[tip/core/rcu,55/55] powerpc: Work around tracing from dyntick-idle mode

Message ID 1315332049-2604-55-git-send-email-paulmck@linux.vnet.ibm.com
State New
Headers show

Commit Message

Paul E. McKenney Sept. 6, 2011, 6 p.m.
PowerPC LPAR's __trace_hcall_exit() can invoke event tracing at a
point where RCU has been told that the CPU is in dyntick-idle mode.
Because event tracing uses RCU, this can result in failures.

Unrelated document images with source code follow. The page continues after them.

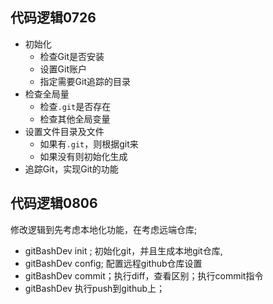 ## 代码逻辑0726
* 初始化
	* 检查Git是否安装
	* 设置Git账户
	* 指定需要Git追踪的目录
* 检查全局量
	* 检查`.git`是否存在
	* 检查其他全局变量
* 设置文件目录及文件
	* 如果有`.git`，则根据git来
	* 如果没有则初始化生成
* 追踪Git，实现Git的功能

## 代码逻辑0806
修改逻辑到先考虑本地化功能，在考虑远端仓库;
* gitBashDev init ; 初始化git，并且生成本地git仓库,
* gitBashDev config; 配置远程github仓库设置
* gitBashDev commit；执行diff，查看区别；执行commit指令
* gitBashDev 执行push到github上；


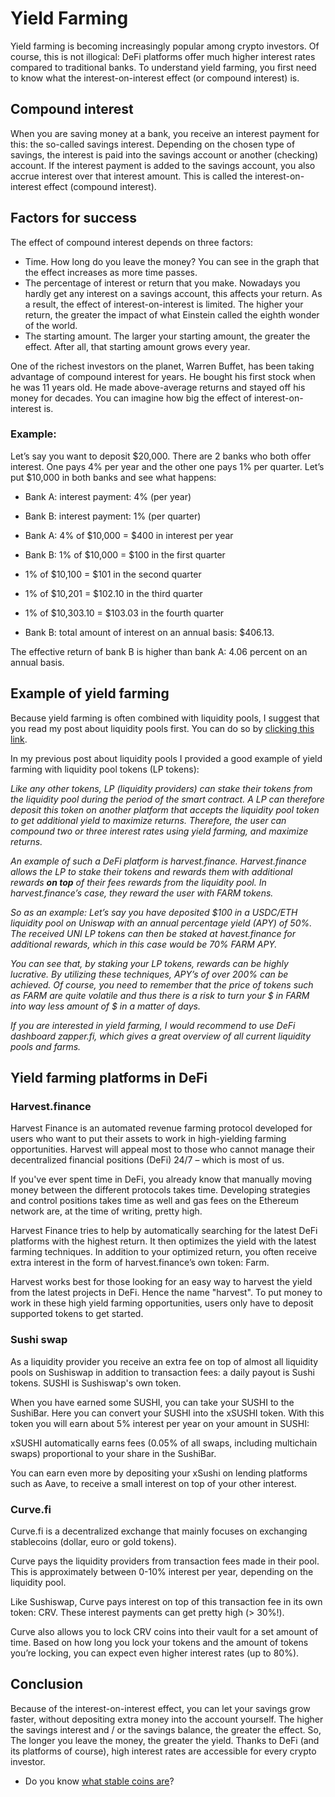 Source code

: # Yield Farming

Yield farming is becoming increasingly popular among crypto investors. Of course, this is not illogical: DeFi platforms offer much higher interest rates compared to traditional banks. To understand yield farming, you first need to know what the interest-on-interest effect (or compound interest) is.

## Compound interest

When you are saving money at a bank, you receive an interest payment for this: the so-called savings interest. Depending on the chosen type of savings, the interest is paid into the savings account or another (checking) account. If the interest payment is added to the savings account, you also accrue interest over that interest amount. This is called the interest-on-interest effect (compound interest).

## Factors for success

The effect of compound interest depends on three factors:

- Time. How long do you leave the money? You can see in the graph that the effect increases as more time passes.
- The percentage of interest or return that you make. Nowadays you hardly get any interest on a savings account, this affects your return. As a result, the effect of interest-on-interest is limited. The higher your return, the greater the impact of what Einstein called the eighth wonder of the world.
- The starting amount. The larger your starting amount, the greater the effect. After all, that starting amount grows every year.

One of the richest investors on the planet, Warren Buffet, has been taking advantage of compound interest for years. He bought his first stock when he was 11 years old. He made above-average returns and stayed off his money for decades. You can imagine how big the effect of interest-on-interest is.

### Example:

Let’s say you want to deposit $20,000. There are 2 banks who both offer interest. One pays 4% per year and the other one pays 1% per quarter. Let’s put $10,000 in both banks and see what happens:

- Bank A: interest payment: 4% (per year)
- Bank B: interest payment: 1% (per quarter)

- Bank A: 4% of $10,000 = $400 in interest per year

- Bank B: 1% of $10,000 = $100 in the first quarter
- 1% of $10,100 = $101 in the second quarter
- 1% of $10,201 = $102.10 in the third quarter
- 1% of $10,303.10 = $103.03 in the fourth quarter
- Bank B: total amount of interest on an annual basis: $406.13.

The effective return of bank B is higher than bank A: 4.06 percent on an annual basis.

## Example of yield farming

Because yield farming is often combined with liquidity pools, I suggest that you read my post about liquidity pools first. You can do so by [clicking this link](https://www.reddit.com/r/CryptoCurrency/comments/mfk2oi/defi_explained_liquidity_pools/).

In my previous post about liquidity pools I provided a good example of yield farming with liquidity pool tokens (LP tokens):

_Like any other tokens, LP (liquidity providers) can stake their tokens from the liquidity pool during the period of the smart contract. A LP can therefore deposit this token on another platform that accepts the liquidity pool token to get additional yield to maximize returns. Therefore, the user can compound two or three interest rates using yield farming, and maximize returns._

_An example of such a DeFi platform is harvest.finance. Harvest.finance allows the LP to stake their tokens and rewards them with additional rewards_ **_on top_** _of their fees rewards from the liquidity pool. In harvest.finance’s case, they reward the user with FARM tokens._

_So as an example: Let’s say you have deposited $100 in a USDC/ETH liquidity pool on Uniswap with an annual percentage yield (APY) of 50%. The received UNI LP tokens can then be staked at havest.finance for additional rewards, which in this case would be 70% FARM APY._

_You can see that, by staking your LP tokens, rewards can be highly lucrative. By utilizing these techniques, APY’s of over 200% can be achieved. Of course, you need to remember that the price of tokens such as FARM are quite volatile and thus there is a risk to turn your $ in FARM into way less amount of $ in a matter of days._

_If you are interested in yield farming, I would recommend to use DeFi dashboard zapper.fi, which gives a great overview of all current liquidity pools and farms._

## Yield farming platforms in DeFi

### Harvest.finance

Harvest Finance is an automated revenue farming protocol developed for users who want to put their assets to work in high-yielding farming opportunities. Harvest will appeal most to those who cannot manage their decentralized financial positions (DeFi) 24/7 – which is most of us.

If you've ever spent time in DeFi, you already know that manually moving money between the different protocols takes time. Developing strategies and control positions takes time as well and gas fees on the Ethereum network are, at the time of writing, pretty high.

Harvest Finance tries to help by automatically searching for the latest DeFi platforms with the highest return. It then optimizes the yield with the latest farming techniques. In addition to your optimized return, you often receive extra interest in the form of harvest.finance’s own token: Farm.

Harvest works best for those looking for an easy way to harvest the yield from the latest projects in DeFi. Hence the name "harvest". To put money to work in these high yield farming opportunities, users only have to deposit supported tokens to get started.

### Sushi swap

As a liquidity provider you receive an extra fee on top of almost all liquidity pools on Sushiswap in addition to transaction fees: a daily payout is Sushi tokens. SUSHI is Sushiswap's own token.

When you have earned some SUSHI, you can take your SUSHI to the SushiBar. Here you can convert your SUSHI into the xSUSHI token. With this token you will earn about 5% interest per year on your amount in SUSHI:

xSUSHI automatically earns fees (0.05% of all swaps, including multichain swaps) proportional to your share in the SushiBar.

You can earn even more by depositing your xSushi on lending platforms such as Aave, to receive a small interest on top of your other interest.

### Curve.fi

Curve.fi is a decentralized exchange that mainly focuses on exchanging stablecoins (dollar, euro or gold tokens).

Curve pays the liquidity providers from transaction fees made in their pool. This is approximately between 0-10% interest per year, depending on the liquidity pool.

Like Sushiswap, Curve pays interest on top of this transaction fee in its own token: CRV. These interest payments can get pretty high (> 30%!).

Curve also allows you to lock CRV coins into their vault for a set amount of time. Based on how long you lock your tokens and the amount of tokens you’re locking, you can expect even higher interest rates (up to 80%).

## Conclusion

Because of the interest-on-interest effect, you can let your savings grow faster, without depositing extra money into the account yourself. The higher the savings interest and / or the savings balance, the greater the effect. So, The longer you leave the money, the greater the yield. Thanks to DeFi (and its platforms of course), high interest rates are accessible for every crypto investor.

- Do you know [what stable coins are](https://www.reddit.com/r/CryptoCurrency/comments/mysxvz/defi_explained_stablecoins/)?

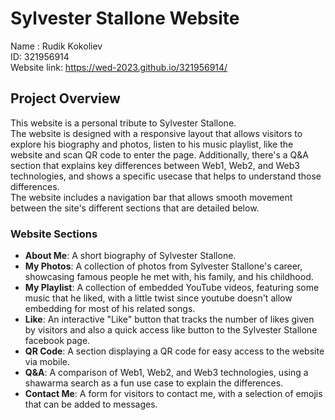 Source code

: # Sylvester Stallone Website
Name : Rudik Kokoliev  
ID: 321956914  
Website link: https://wed-2023.github.io/321956914/  

## Project Overview
This website is a personal tribute to Sylvester Stallone.  
The website is designed with a responsive layout that allows visitors to explore his biography and photos, listen to his music playlist, like the website and scan QR code to enter the page. Additionally, there's a Q&A section that explains key differences between Web1, Web2, and Web3 technologies, and shows a specific usecase that helps to understand those differences.  
The website includes a navigation bar that allows smooth movement between the site's different sections that are detailed below.

### Website Sections
- **About Me**: A short biography of Sylvester Stallone.
- **My Photos**: A collection of photos from Sylvester Stallone's career, showcasing famous people he met with, his family, and his childhood.
- **My Playlist**: A collection of embedded YouTube videos, featuring some music that he liked, with a little twist since youtube doesn't allow embedding for most of his related songs.
- **Like**: An interactive "Like" button that tracks the number of likes given by visitors and also a quick access like button to the Sylvester Stallone facebook page.
- **QR Code**: A section displaying a QR code for easy access to the website via mobile.
- **Q&A**: A comparison of Web1, Web2, and Web3 technologies, using a shawarma search as a fun use case to explain the differences.
- **Contact Me**: A form for visitors to contact me, with a selection of emojis that can be added to messages.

A correct fix would arrange for RCU to be told about dyntick-idle
mode after tracing had completed, however, this will require some care
because it appears that __trace_hcall_exit() can also be called from
non-dyntick-idle mode.

Signed-off-by: Paul E. McKenney <paulmck@linux.vnet.ibm.com>
Cc: anton@samba.org
Cc: benh@kernel.crashing.org
Cc: paulus@samba.org
---
 arch/powerpc/platforms/pseries/lpar.c |    6 ++++++
 1 files changed, 6 insertions(+), 0 deletions(-)

Comments

Benjamin Herrenschmidt Sept. 7, 2011, 10 a.m. | #1
On Tue, 2011-09-06 at 11:00 -0700, Paul E. McKenney wrote:
> PowerPC LPAR's __trace_hcall_exit() can invoke event tracing at a
> point where RCU has been told that the CPU is in dyntick-idle mode.
> Because event tracing uses RCU, this can result in failures.
> 
> A correct fix would arrange for RCU to be told about dyntick-idle
> mode after tracing had completed, however, this will require some care
> because it appears that __trace_hcall_exit() can also be called from
> non-dyntick-idle mode.

This obviously needs to be fixed properly. hcall tracing is very useful
and if I understand your patch properly, it just comments it out :-)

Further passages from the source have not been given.